6 thoughts on “On Freedom and Fallacies

  1. Lower

    well said steff.
    its starting at schools where its easier to pull this crap off… you cant look at things on the net that you can see in a book a few shelves behind you…. you get barred from seeing info from groups because of thier opinions (alright.. this is the KKK we are talking about here..) but, point remains that the time we should be letting our kids explore this stuff, so they can realise what bias is … and develop a bullshit-filter… something that sadly most of this world seems to have missed out on.

  2. Spiritoftherain

    I never knew how hazardous it was to leave an information trail until my friend, we’ll call him G, got harassed by some kid after posting something in gamefaqs.com. Feeling pissed off at this kid, G decides to get his revenge. Within the day or so, G goes on google and the address he used to contact him, traces the kid’s contact info, his identity on a message board, various messenger identities, as well as links to his friends.

    He pretends to be said annoying kid to a friend he knows, finds out a hell of a lot more info, and pretty soon my friend G knows the kid’s home address, real name, school he goes to, name of his cat, parents’ names… all that lovely private info you don’t want a random stranger to know.

    And then armed with all this personal info about this kid, G contacts him from a different account, just to freak him out.

    “Hey, how’s your cat doing? What’s her name again? Sandy? Right, right… you’re still living on such and such address, correct? Hey, that’s not too far from where I live! I could come to your house sometime!”

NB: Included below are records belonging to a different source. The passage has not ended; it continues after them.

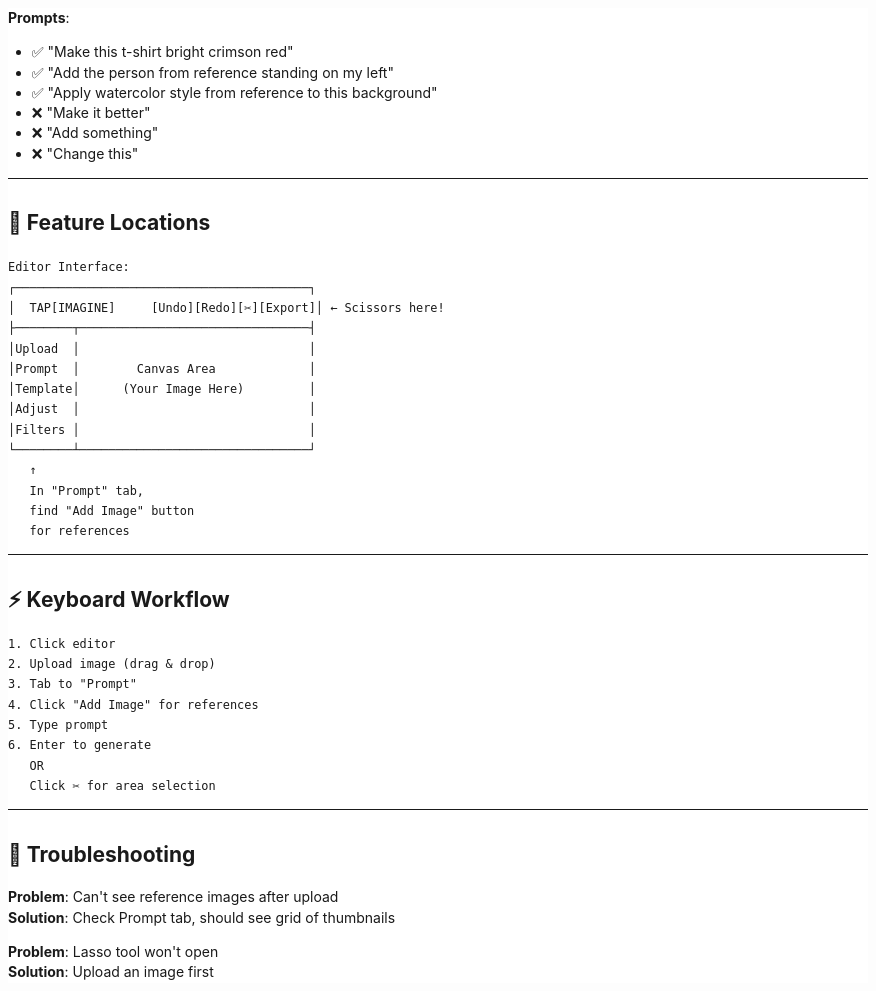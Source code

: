 **Prompts**:
- ✅ "Make this t-shirt bright crimson red"
- ✅ "Add the person from reference standing on my left"
- ✅ "Apply watercolor style from reference to this background"
- ❌ "Make it better"
- ❌ "Add something"
- ❌ "Change this"

---

## 🎨 Feature Locations

```
Editor Interface:
┌─────────────────────────────────────────┐
│  TAP[IMAGINE]     [Undo][Redo][✂️][Export]│ ← Scissors here!
├────────┬────────────────────────────────┤
│Upload  │                                │
│Prompt  │        Canvas Area             │
│Template│      (Your Image Here)         │
│Adjust  │                                │
│Filters │                                │
└────────┴────────────────────────────────┘
   ↑
   In "Prompt" tab,
   find "Add Image" button
   for references
```

---

## ⚡ Keyboard Workflow

```
1. Click editor
2. Upload image (drag & drop)
3. Tab to "Prompt"
4. Click "Add Image" for references
5. Type prompt
6. Enter to generate
   OR
   Click ✂️ for area selection
```

---

## 🐛 Troubleshooting

**Problem**: Can't see reference images after upload  
**Solution**: Check Prompt tab, should see grid of thumbnails

**Problem**: Lasso tool won't open  
**Solution**: Upload an image first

    So on and so on. Basically, my friend gave this kid a moral lesson about not to start shit with random people on the internet, before blocking him, and posting the tale of revenge on his own blog.

    That, more than anything else, awoke me to the dangers of leaving personal info online. Admittedly since I’ve been hanging about since I was thirteen, I could have probably been a lot more careful. Now I don’t know how easily I can be traced down. G’s antics awoke me to what could happen if someone wanted to track me down, for whatever reason.

    Just goes to show how dangerous such an output of information can be for you in the long term. You never know who’s going to start taking an interest in your private life.

    -Rainspirit

  3. Anonymous

    Beautiful, Steff.

    As for online identity, my primary line of defence is to periodically Google myself.

    – me.

  4. Solymar

    Great post, Steff.
    I was wondering what your take is on couples who have a peaceful, mutual breakup (stay good friends) and continue living together until their lease is up.
    Is it a recipe for disaster?

  5. freakangel

    What’s that quote?

    “There is nothing to fear but fear itself.”

    That Roosevelt was a smart man. It doesn’t matter whether you record your thoughts in a paper journal, on napkins at restaurants, or in a blog. The fact remains that your little secrets are always there to find. Digital just adds another dimension.

    There is no such thing as privacy. Just get a divorce, and you’ll find that out.